What the Fed Actually Does

The Federal Reserve is the central bank of the United States.
It does not set the price of your groceries directly. What it controls is the price of money — specifically, how much it costs banks to borrow from each other overnight. That rate, called the federal funds rate, ripples through the entire economy.
The Fed is legally required to balance two goals:
- Keep inflation low and stable, ideally around 2% per year
- Keep employment as high as possible
Those two goals sometimes conflict. When the economy is overheating and inflation is high, the Fed raises rates to cool things down. When the economy is sluggish and unemployment is high, it cuts rates to encourage borrowing and spending.
It meets eight times a year to review these decisions. Every meeting makes headlines because every decision eventually reaches your wallet.
How a Rate Hike Reaches Your Wallet
When the Fed raises rates, banks pay more to borrow money. They pass that cost on to you.
The chain goes like this:
- Fed raises the federal funds rate
- Banks raise their prime rate
- Mortgage rates rise (How this affects your real return)
- Car loan rates rise
- Credit card rates rise
- Businesses borrow less and hire less
- Consumer spending slows
- Demand for goods drops
- Prices rise more slowly
That last step is the point. The whole mechanism is designed to reduce demand enough that prices stop climbing as fast.
Between March 2022 and July 2023, the Fed raised rates 11 consecutive times, from near zero to over 5%. It was the fastest rate hiking cycle in 40 years. Mortgage rates doubled. Monthly payments on new home loans jumped by hundreds of dollars. Credit card debt became significantly more expensive to carry.
See also: What high inflation did to purchasing power.
The medicine worked — inflation came down from over 9% to around 3%. But it cost ordinary people real money in the process.

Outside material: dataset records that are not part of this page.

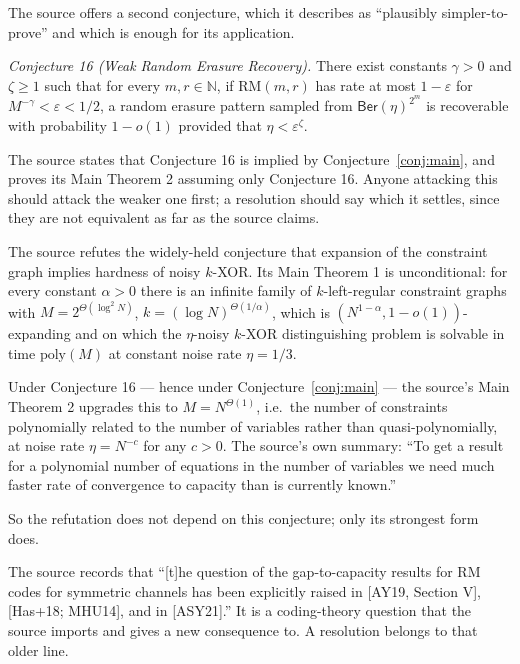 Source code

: \documentclass{aicr-conjecture}
\newcommand{\eps}{\varepsilon}
\newcommand{\RM}{\mathrm{RM}}
\newcommand{\Ber}{\mathsf{Ber}}
\begin{document}
\begin{remark}\label{rem:weak}
The source offers a second conjecture, which it describes as ``plausibly
simpler-to-prove'' and which is enough for its application.

\emph{Conjecture 16 (Weak Random Erasure Recovery).} There exist
constants $\gamma > 0$ and $\zeta \ge 1$ such that for every $m, r \in
\mathbb{N}$, if $\RM(m,r)$ has rate at most $1 - \eps$ for
$M^{-\gamma} < \eps < 1/2$, a random erasure pattern sampled from
$\Ber(\eta)^{2^{m}}$ is recoverable with probability $1 - o(1)$ provided
that $\eta < \eps^{\zeta}$.

The source states that Conjecture 16 is implied by
Conjecture~\ref{conj:main}, and proves its Main Theorem 2 assuming only
Conjecture 16. Anyone attacking this should attack the weaker one first;
a resolution should say which it settles, since they are not equivalent
as far as the source claims.
\end{remark}

\begin{remark}\label{rem:payoff}
The source refutes the widely-held conjecture that expansion of the
constraint graph implies hardness of noisy $k$-XOR\@. Its Main Theorem 1 is
unconditional: for every constant $\alpha > 0$ there is an infinite
family of $k$-left-regular constraint graphs with
$M = 2^{\Theta(\log^{2} N)}$, $k = (\log N)^{\Theta(1/\alpha)}$, which is
$(N^{1-\alpha}, 1-o(1))$-expanding and on which the $\eta$-noisy $k$-XOR
distinguishing problem is solvable in time $\mathrm{poly}(M)$ at constant
noise rate $\eta = 1/3$.

Under Conjecture 16 --- hence under Conjecture~\ref{conj:main} --- the
source's Main Theorem 2 upgrades this to $M = N^{\Theta(1)}$, i.e.\ the
number of constraints polynomially related to the number of variables
rather than quasi-polynomially, at noise rate $\eta = N^{-c}$ for any $c
> 0$. The source's own summary: ``To get a result for a polynomial number
of equations in the number of variables we need much faster rate of
convergence to capacity than is currently known.''

So the refutation does not depend on this conjecture; only its strongest
form does.
\end{remark}

\begin{remark}\label{rem:attribution}
The source records that ``[t]he question of the gap-to-capacity results
for RM codes for symmetric channels has been explicitly raised in [AY19,
Section V], [Has+18; MHU14], and in [ASY21].'' It is a coding-theory
question that the source imports and gives a new consequence to. A
resolution belongs to that older line.
\end{remark}
\end{document}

What to Do When Rates Move
When rates are high — like 2023 and 2024 — cash is unusually rewarding. High yield savings accounts pay 4% to 5%. Money market funds are competitive. This is the time to make sure your cash is working. It is also not the time to take on new variable rate debt if you can avoid it.
When rates are low — like 2020 and 2021 — cash earns almost nothing. The pressure shifts toward investing. Low borrowing costs make fixed rate mortgages attractive if you’re in a position to buy. It’s also when refinancing existing high interest debt can save you money.
For most people, the practical answer is the same regardless of where rates are. Keep your emergency fund in a high yield savings account. Invest long term in index funds. Avoid high interest debt.
See also: Should you pay off debt or invest?
Rate cycles come and go. The fundamentals of good personal finance don’t change with them. The Fed will raise and cut rates many times over your investing lifetime. Your job is to stay consistent while it does.